Thursday 3 April 2014

What is thalassemia? |


Causes and Symptoms

Mutations in one or more of the four genes coding for β globin or one or both of the two genes coding for α globin are the causes of thalassemia. The deletions lead to an underproduction of normal hemoglobin, a tetramer of two β and two α globins.





The most severe form of thalassemia is β thalassemia (hydrops fetalis or β thalassemia major), in which all four β globin genes are mutant or deleted and no β globin is produced. Death occurs at or before birth. Milder forms (β thalassemia minor or trait) occur when only two of the β globin genes are nonfunctional or deleted. The mild forms may exhibit mild anemia, but usually no health effects occur. When three β globin genes are deleted or are nonfunctional, the resulting thalassemia is called hemoglobin H disease. Enough β globin is missing in hemoglobin H disease to cause moderate to severe anemia, an enlarged spleen, bone deformities, and fatigue.


In the most severe form of α thalassemia (α thalassemia major or Cooley’s anemia), both α globin genes are nonfunctional or deleted and no normal hemoglobin is produced, resulting in severe anemia. Hemoglobin molecules consisting of four β globin chains rather than two β and two α chains are produced, leading to red blood cell aggregates and inclusions that cause red blood cell membrane damage. In milder forms (α thalassemia minor or trait), in which only one α globin gene is nonfunctional or deleted, hemoglobin production is 50 percent of normal, resulting in mild anemia.




Treatment and Therapy

There is no effective treatment for β thalassemia major. Treatment for α thalassemia major involves red blood cell transfusion every two to three weeks. Transfusion therapy results in an iron overload that is controlled using chelators such as Desferal (desferrioxamine).




Perspective and Prospects

The thalassemias constitute the most common single-gene inherited disease in the world. People with mild forms of the disease (thalassemia minor or trait) are usually heterozygotes or carriers. When two carriers have children, there is a one in four chance that the child will have the severe form of the disease (thalassemia major). The frequency of the several forms of thalassemia varies geographically, with β thalassemia most common in Africa, the Middle East, India, Southeast Asia, southern China, and around the Mediterranean, and α thalassemia most common in Italy, Greece, the Arabian Peninsula, Iran, Africa, Southeast Asia, and southern China. It has been estimated that two million people in the United States carry one of the genes for thalassemia. The National Institutes of Health recommends testing for the trait.




Bibliography


Cooley’s Anemia Foundation. Cooley's Anemia Foundation, n.d.

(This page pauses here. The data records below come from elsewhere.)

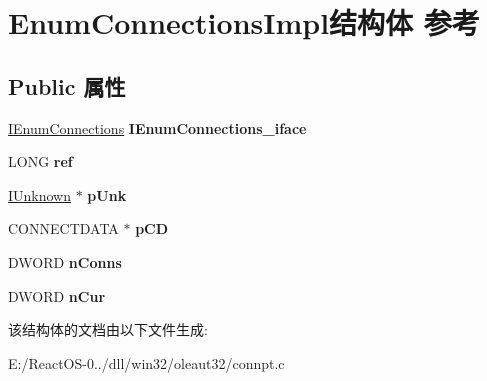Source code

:\hypertarget{struct_enum_connections_impl}{}\section{Enum\+Connections\+Impl结构体 参考}
\label{struct_enum_connections_impl}
\subsection*{Public 属性}
\begin{DoxyCompactItemize}
\item 
\mbox{\label{struct_enum_connections_impl_a69cef16b5f66ef900f7f535694140e66}} 
\hyperlink{interface_i_enum_connections}{I\+Enum\+Connections} {\bfseries I\+Enum\+Connections\+\_\+iface}
\item 
\mbox{\label{struct_enum_connections_impl_a7bbb2235739f4bdea9bf5a59d8903d33}} 
L\+O\+NG {\bfseries ref}
\item 
\mbox{\label{struct_enum_connections_impl_aecee547adfc8670f4d1582aa806e26af}} 
\hyperlink{interface_i_unknown}{I\+Unknown} $\ast$ {\bfseries p\+Unk}
\item 
\mbox{\label{struct_enum_connections_impl_ae656762352882da6a80d07c714bd0f06}} 
C\+O\+N\+N\+E\+C\+T\+D\+A\+TA $\ast$ {\bfseries p\+CD}
\item 
\mbox{\label{struct_enum_connections_impl_a85b49524be87d8b86732b01f84fe2d63}} 
D\+W\+O\+RD {\bfseries n\+Conns}
\item 
\mbox{\label{struct_enum_connections_impl_a790987c42e2caad3229288339fa1068a}} 
D\+W\+O\+RD {\bfseries n\+Cur}
\end{DoxyCompactItemize}


该结构体的文档由以下文件生成\+:\begin{DoxyCompactItemize}
\item 
E\+:/\+React\+O\+S-\/0../dll/win32/oleaut32/connpt.\+c\end{DoxyCompactItemize}

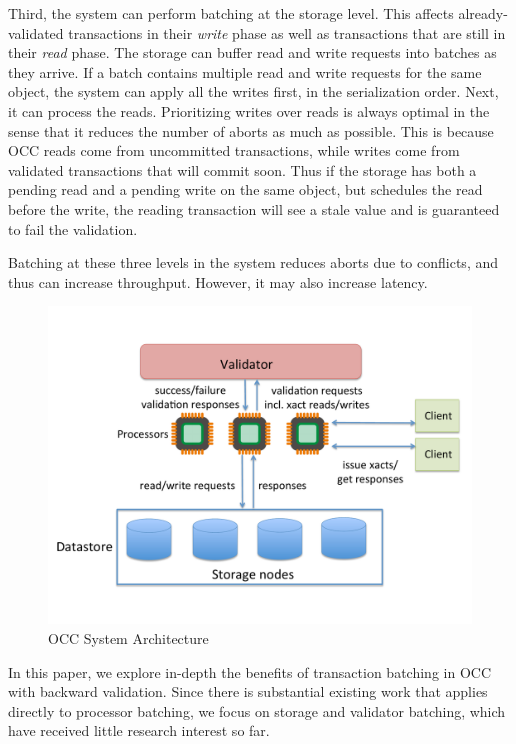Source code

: Third, the system can perform batching at the storage level. This affects already-validated transactions in their \emph{write} phase as well as transactions that are still in their \emph{read} phase. The storage can buffer read and write requests into batches as they arrive. If a batch contains multiple read and write requests for the same object, the system can apply all the writes first, in the serialization order. Next, it can process the reads. Prioritizing writes over reads is always optimal in the sense that it reduces the number of aborts as much as possible. This is because OCC reads come from uncommitted transactions, while writes come from validated transactions that will commit soon. Thus if the storage has both a pending read and a pending write on the same object, but schedules the read before the write, the reading transaction will see a stale value and is guaranteed to fail the validation. 

Batching at these three levels in the system reduces aborts due to conflicts, and thus can increase throughput. However, it may also increase latency.

\begin{figure}[t]
 \centering
 \includegraphics[width=0.7\columnwidth]{figures/OCCArchitecture.pdf}
 \vspace{-.5em}
 \caption{OCC System Architecture}
 \vspace{-1.5em}
 \label{fig:occ_arch}
\end{figure}


In this paper, we explore in-depth the benefits of transaction batching in OCC with backward validation. Since there is substantial existing work that applies directly to processor batching, we focus on storage and validator batching, which have received little research interest so far.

Hollenstein, Jenna. "Thalassemia." Health Library, November 26, 2012.



Jorde, Lynn B., et al. Medical Genetics. 4th ed. Philadelphia.: Mosby/Elsevier, 2010.

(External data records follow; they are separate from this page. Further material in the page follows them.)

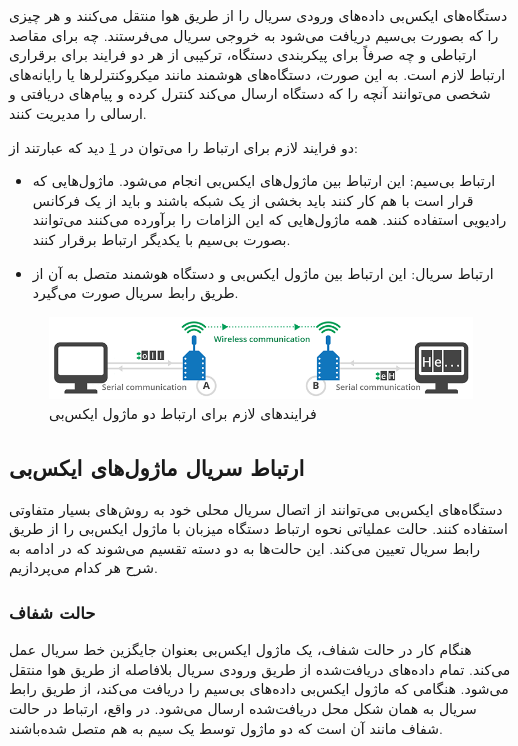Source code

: دستگاه‌های ایکس‌بی داده‌های ورودی سریال را از طریق هوا منتقل می‌کنند و هر چیزی را که بصورت بی‌سیم دریافت می‌شود به خروجی سریال می‌فرستند. چه برای مقاصد ارتباطی و چه صرفاً برای پیکربندی دستگاه، ترکیبی از هر دو فرایند برای برقراری ارتباط لازم است. به این صورت، دستگاه‌های هوشمند مانند میکروکنترلرها یا رایانه‌های شخصی می‌توانند آنچه را که دستگاه ارسال می‌کند کنترل کرده و پیام‌های دریافتی و ارسالی را مدیریت کنند\cite{Digi}.

دو فرایند لازم برای ارتباط را می‌توان در \cref{fig:xbee_communication} \cite{Digi} دید که عبارتند از:
\begin{itemize}
\item ارتباط بی‌سیم: این ارتباط بین ماژول‌های ایکس‌بی انجام می‌شود. ماژول‌هایی که قرار است با هم کار کنند باید بخشی از یک شبکه باشند و باید از یک فرکانس رادیویی استفاده کنند. همه ماژول‌هایی که این الزامات را برآورده می‌کنند می‌توانند بصورت بی‌سیم با یکدیگر ارتباط برقرار کنند.
\item ارتباط سریال: این ارتباط بین ماژول ایکس‌بی و دستگاه هوشمند متصل به آن از طریق رابط سریال صورت می‌گیرد.
\end{itemize}

\begin{figure}[!h]
\centering\includegraphics[scale=.7]{xbee_communication.png}
\caption{فرایندهای لازم برای ارتباط دو ماژول ایکس‌بی \cite{Digi}}\label{fig:xbee_communication}
\end{figure}

\subsection{ارتباط سریال ماژول‌های ایکس‌بی}

دستگاه‌های ایکس‌بی می‌توانند از اتصال سریال محلی خود به روش‌های بسیار متفاوتی استفاده کنند. حالت عملیاتی نحوه ارتباط دستگاه میزبان با ماژول ایکس‌بی را از طریق رابط سریال تعیین می‌کند. این حالت‌ها به دو دسته تقسیم می‌شوند که در ادامه به شرح هر کدام می‌پردازیم.

\subsubsection{حالت شفاف}

هنگام کار در حالت شفاف، یک ماژول ایکس‌بی بعنوان جایگزین خط سریال عمل می‌کند. تمام داده‌های دریافت‌شده از طریق ورودی سریال بلافاصله از طریق هوا منتقل می‌شود. هنگامی که ماژول ایکس‌بی داده‌های بی‌سیم را دریافت می‌کند، از طریق رابط سریال به همان شکل محل دریافت‌شده ارسال می‌شود. در واقع، ارتباط در حالت شفاف مانند آن است که دو ماژول توسط یک سیم به هم متصل شده‌باشند\cite{Digi}.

MedlinePlus. "Thalassemia." MedlinePlus, May 24, 2013.



Nora, James J., and F. Clarke Fraser. Nora and Fraser Medical Genetics: Principles and Practice. 4th ed. Philadelphia: Lea & Febiger, 1994.



Northern California Comprehensive Thalassemia Center. Northern California Comprehensive Thalassemia Center, 2012.



Pritchard, Dorian J., and Bruce R. Korf. Medical Genetics at a Glance. 3d ed. Hoboken, N.J.: John Wiley & Sons, 2013.